▶ [Exercise objective]:
Your answer should consist of each line from the data below that contains "online".

##### Dataset content

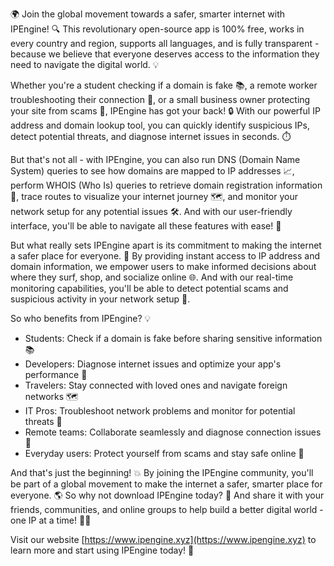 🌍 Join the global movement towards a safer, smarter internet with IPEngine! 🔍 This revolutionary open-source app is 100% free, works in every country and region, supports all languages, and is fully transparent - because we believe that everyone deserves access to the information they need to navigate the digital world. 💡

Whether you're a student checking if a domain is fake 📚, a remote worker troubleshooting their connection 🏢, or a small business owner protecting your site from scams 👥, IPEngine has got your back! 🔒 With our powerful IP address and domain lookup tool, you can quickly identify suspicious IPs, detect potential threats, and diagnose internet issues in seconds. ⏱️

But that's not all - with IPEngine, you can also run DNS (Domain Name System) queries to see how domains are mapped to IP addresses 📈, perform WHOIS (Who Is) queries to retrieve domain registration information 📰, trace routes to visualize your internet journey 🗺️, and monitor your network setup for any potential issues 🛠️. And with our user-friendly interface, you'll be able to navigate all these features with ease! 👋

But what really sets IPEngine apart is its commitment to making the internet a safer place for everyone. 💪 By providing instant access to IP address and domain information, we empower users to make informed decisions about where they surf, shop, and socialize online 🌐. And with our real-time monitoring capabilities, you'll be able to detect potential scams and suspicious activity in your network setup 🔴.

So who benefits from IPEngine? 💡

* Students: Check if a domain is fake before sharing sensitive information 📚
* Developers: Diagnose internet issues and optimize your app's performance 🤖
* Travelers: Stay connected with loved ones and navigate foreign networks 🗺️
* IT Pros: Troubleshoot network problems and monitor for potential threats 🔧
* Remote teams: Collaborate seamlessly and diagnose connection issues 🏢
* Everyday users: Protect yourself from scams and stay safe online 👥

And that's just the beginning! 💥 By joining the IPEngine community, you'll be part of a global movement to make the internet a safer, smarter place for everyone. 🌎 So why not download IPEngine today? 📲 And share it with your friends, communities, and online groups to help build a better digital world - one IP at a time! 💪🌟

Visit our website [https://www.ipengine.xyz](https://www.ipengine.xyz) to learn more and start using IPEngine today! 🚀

##########

▶ [Solution for this problem]:
But what really sets IPEngine apart is its commitment to making the internet a safer place for everyone. 💪 By providing instant access to IP address and domain information, we empower users to make informed decisions about where they surf, shop, and socialize online 🌐. And with our real-time monitoring capabilities, you'll be able to detect potential scams and suspicious activity in your network setup 🔴.
* Everyday users: Protect yourself from scams and stay safe online 👥
And that's just the beginning! 💥 By joining the IPEngine community, you'll be part of a global movement to make the internet a safer, smarter place for everyone. 🌎 So why not download IPEngine today? 📲 And share it with your friends, communities, and online groups to help build a better digital world - one IP at a time! 💪🌟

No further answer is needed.